Task instructions:
Which lines of the entries contain the string "aspnet"? Copy each of them.

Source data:
*** Begin section ***

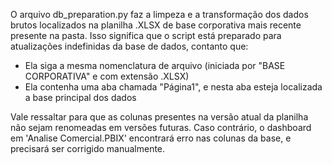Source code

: O arquivo db_preparation.py faz a limpeza e a transformação dos dados brutos localizados na planilha .XLSX de base corporativa mais recente presente na pasta.
Isso significa que o script está preparado para atualizações indefinidas da base de dados, contanto que:
  - Ela siga a mesma nomenclatura de arquivo (iniciada por "BASE CORPORATIVA" e com extensão .XLSX)
  - Ela contenha uma aba chamada "Página1", e nesta aba esteja localizada a base principal dos dados

Vale ressaltar para que as colunas presentes na versão atual da planilha não sejam renomeadas em versões futuras.
Caso contrário, o dashboard em 'Analise Comercial.PBIX' encontrará erro nas colunas da base, e precisará ser corrigido manualmente.
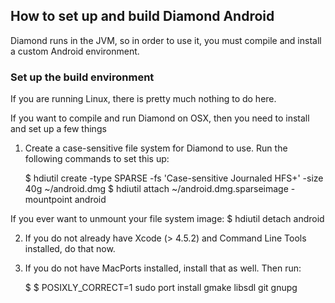 ## How to set up and build Diamond Android

Diamond runs in the JVM, so in order to use it, you must compile and
install a custom Android environment.

### Set up the build environment
If you are running Linux, there is pretty much nothing to do here.

If you want to compile and run Diamond on OSX, then you need to install and set up a few things

1. Create a case-sensitive file system for Diamond to use. Run the following commands to set this up:

    $ hdiutil create -type SPARSE -fs 'Case-sensitive Journaled HFS+' -size 40g ~/android.dmg
    $ hdiutil attach ~/android.dmg.sparseimage -mountpoint android
    
If you ever want to unmount your file system image:
    $ hdiutil detach android

2. If you do not already have Xcode (> 4.5.2) and Command Line Tools installed, do that now.
3. If you do not have MacPorts installed, install that as well. Then run:

    $ $ POSIXLY_CORRECT=1 sudo port install gmake libsdl git gnupg

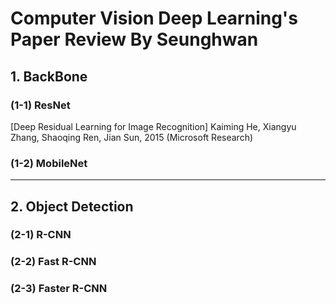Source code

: Computer Vision Deep Learning's Paper Review By Seunghwan
=============

## 1. BackBone

### (1-1) ResNet
[Deep Residual Learning for Image Recognition]
Kaiming He, Xiangyu Zhang, Shaoqing Ren,  Jian Sun, 2015 (Microsoft Research)

### (1-2) MobileNet

---------------------------------------
## 2. Object Detection

### (2-1) R-CNN

### (2-2) Fast R-CNN

### (2-3) Faster R-CNN
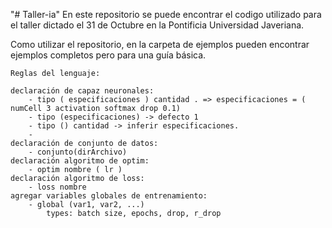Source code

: "# Taller-ia" 
En este repositorio se puede encontrar el codigo utilizado para el taller dictado el 31 de Octubre en la Pontificia Universidad Javeriana.

Como utilizar el repositorio, en la carpeta de ejemplos pueden encontrar ejemplos completos pero para una guía básica.

    Reglas del lenguaje:
    
    declaración de capaz neuronales:
        - tipo ( especificaciones ) cantidad . => especificaciones = ( numCell 3 activation softmax drop 0.1)
        - tipo (especificaciones) -> defecto 1
        - tipo () cantidad -> inferir especificaciones.
        - 
    declaración de conjunto de datos:
        - conjunto(dirArchivo)
    declaración algoritmo de optim:
        - optim nombre ( lr )
    declaración algoritmo de loss:
        - loss nombre
    agregar variables globales de entrenamiento:
        - global (var1, var2, ...)
            types: batch size, epochs, drop, r_drop
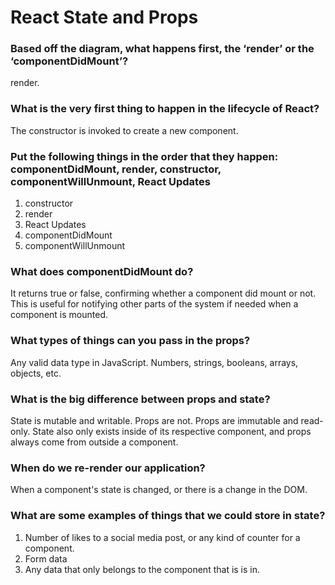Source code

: # React State and Props

### Based off the diagram, what happens first, the ‘render’ or the ‘componentDidMount’?

render.

### What is the very first thing to happen in the lifecycle of React?

The constructor is invoked to create a new component.

### Put the following things in the order that they happen: componentDidMount, render, constructor, componentWillUnmount, React Updates

1) constructor
2) render
3) React Updates
4) componentDidMount
5) componentWillUnmount

### What does componentDidMount do?

It returns true or false, confirming whether a component did mount or not. This is useful for notifying other parts of the system if needed when a component is mounted.

### What types of things can you pass in the props?

Any valid data type in JavaScript. Numbers, strings, booleans, arrays, objects, etc.

### What is the big difference between props and state?

State is mutable and writable. Props are not. Props are immutable and read-only. State also only exists inside of its respective component, and props always come from outside a component.

### When do we re-render our application?

When a component's state is changed, or there is a change in the DOM.

### What are some examples of things that we could store in state?

1. Number of likes to a social media post, or any kind of counter for a component.
2. Form data
3. Any data that only belongs to the component that is is in.
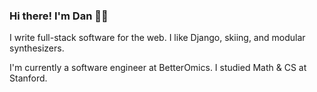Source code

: ### Hi there! I'm Dan 👋🏽

I write full-stack software for the web. I like Django, skiing, and modular synthesizers.

I'm currently a software engineer at BetterOmics. I studied Math & CS at Stanford.


<!--
**danisaza/danisaza** is a ✨ _special_ ✨ repository because its `README.md` (this file) appears on your GitHub profile.

Here are some ideas to get you started:

- 🔭 I’m currently working on ...
- 🌱 I’m currently learning ...
- 👯 I’m looking to collaborate on ...
- 🤔 I’m looking for help with ...
- 💬 Ask me about ...
- 📫 How to reach me: ...
- 😄 Pronouns: ...
- ⚡ Fun fact: ...
-->
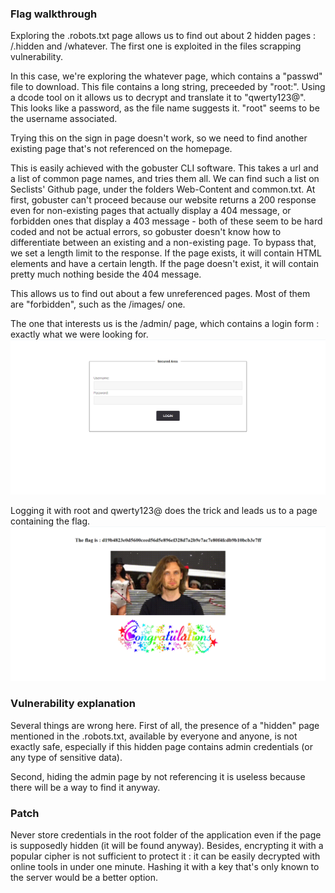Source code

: ### Flag walkthrough
Exploring the .robots.txt page allows us to find out about 2 hidden pages : /.hidden and /whatever.
The first one is exploited in the files scrapping vulnerability.

In this case, we're exploring the whatever page, which contains a "passwd" file to download.
This file contains a long string, preceeded by "root:".
Using a dcode tool on it allows us to decrypt and translate it to "qwerty123@".
This looks like a password, as the file name suggests it. "root" seems to be the username associated.

Trying this on the sign in page doesn't work, so we need to find another existing page that's not referenced on the homepage.

This is easily achieved with the gobuster CLI software. This takes a url and a list of common page names, and tries them all. We can find such a list on Seclists' Github page, under the folders Web-Content and common.txt.
At first, gobuster can't proceed because our website returns a 200 response even for non-existing pages that actually display a 404 message, or forbidden ones that display a 403 message - both of these seem to be hard coded and not be actual errors, so gobuster doesn't know how to differentiate between an existing and a non-existing page.
To bypass that, we set a length limit to the response. If the page exists, it will contain HTML elements and have a certain length. If the page doesn't exist, it will contain pretty much nothing beside the 404 message.

This allows us to find out about a few unreferenced pages. Most of them are "forbidden", such as the /images/ one.

The one that interests us is the /admin/ page, which contains a login form : exactly what we were looking for.
![alt text](image.png)

Logging it with root and qwerty123@ does the trick and leads us to a page containing the flag.
![alt text](image-1.png)

### Vulnerability explanation
Several things are wrong here.
First of all, the presence of a "hidden" page mentioned in the .robots.txt, available by everyone and anyone, is not exactly safe, especially if this hidden page contains admin credentials (or any type of sensitive data).

Second, hiding the admin page by not referencing it is useless because there will be a way to find it anyway.

### Patch
Never store credentials in the root folder of the application even if the page is supposedly hidden (it will be found anyway).
Besides, encrypting it with a popular cipher is not sufficient to protect it : it can be easily decrypted with online tools in under one minute. Hashing it with a key that's only known to the server would be a better option.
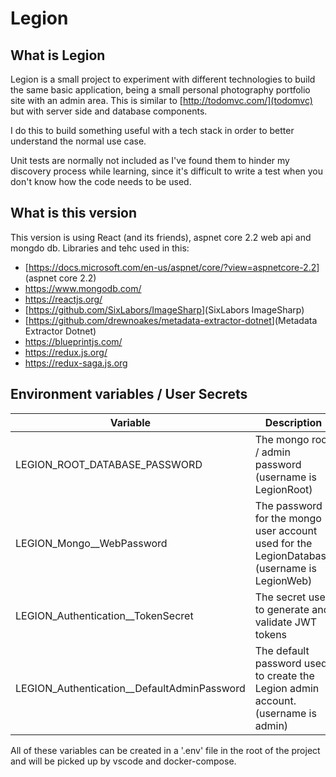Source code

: # Legion

## What is Legion

Legion is a small project to experiment with different technologies to build the same basic application, being a small personal photography portfolio site with an admin area.
This is similar to [http://todomvc.com/](todomvc) but with server side and database components.

I do this to build something useful with a tech stack in order to better understand the normal use case.

Unit tests are normally not included as I've found them to hinder my discovery process while learning, since it's difficult to write a test when you don't know how the code needs to be used.

## What is this version

This version is using React (and its friends), aspnet core 2.2 web api and mongdo db.
Libraries and tehc used in this:

* [<https://docs.microsoft.com/en-us/aspnet/core/?view=aspnetcore-2.2>](aspnet core 2.2)
* [<https://www.mongodb.com/>](mongoDB)
* [<https://reactjs.org/>](React)
* [<https://github.com/SixLabors/ImageSharp>](SixLabors ImageSharp)
* [<https://github.com/drewnoakes/metadata-extractor-dotnet>](Metadata Extractor Dotnet)
* [<https://blueprintjs.com/>](BlueprintJS)
* [<https://redux.js.org/>](Redux)
* [<https://redux-saga.js.org>](Redux-Saga)

## Environment variables / User Secrets

Variable | Description
--- | ---
LEGION_ROOT_DATABASE_PASSWORD | The mongo root / admin password (username is LegionRoot)
LEGION_Mongo__WebPassword | The password for the mongo user account used for the LegionDatabase (username is LegionWeb)
LEGION_Authentication__TokenSecret | The secret used to generate and validate JWT tokens
LEGION_Authentication__DefaultAdminPassword | The default password used to create the Legion admin account. (username is admin)

All of these variables can be created in a '.env' file in the root of the project and will be picked up by vscode and docker-compose.
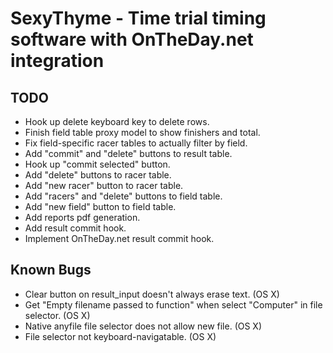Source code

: # SexyThyme - Time trial timing software with OnTheDay.net integration

## TODO
- Hook up delete keyboard key to delete rows.
- Finish field table proxy model to show finishers and total.
- Fix field-specific racer tables to actually filter by field.
- Add "commit" and "delete" buttons to result table.
- Hook up "commit selected" button.
- Add "delete" buttons to racer table.
- Add "new racer" button to racer table.
- Add "racers" and "delete" buttons to field table.
- Add "new field" button to field table.
- Add reports pdf generation.
- Add result commit hook.
- Implement OnTheDay.net result commit hook.

## Known Bugs
- Clear button on result_input doesn't always erase text. (OS X)
- Get "Empty filename passed to function" when select "Computer" in file
  selector. (OS X)
- Native anyfile file selector does not allow new file. (OS X)
- File selector not keyboard-navigatable. (OS X)
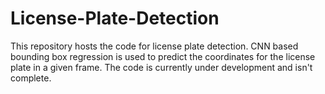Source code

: # License-Plate-Detection
This repository hosts the code for license plate detection. CNN based bounding box regression is used to predict the coordinates for the license plate in a given frame. The code is currently under development and isn't complete.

*** End section ***

Result:
This version is using React (and its friends), aspnet core 2.2 web api and mongdo db.
* [<https://docs.microsoft.com/en-us/aspnet/core/?view=aspnetcore-2.2>](aspnet core 2.2)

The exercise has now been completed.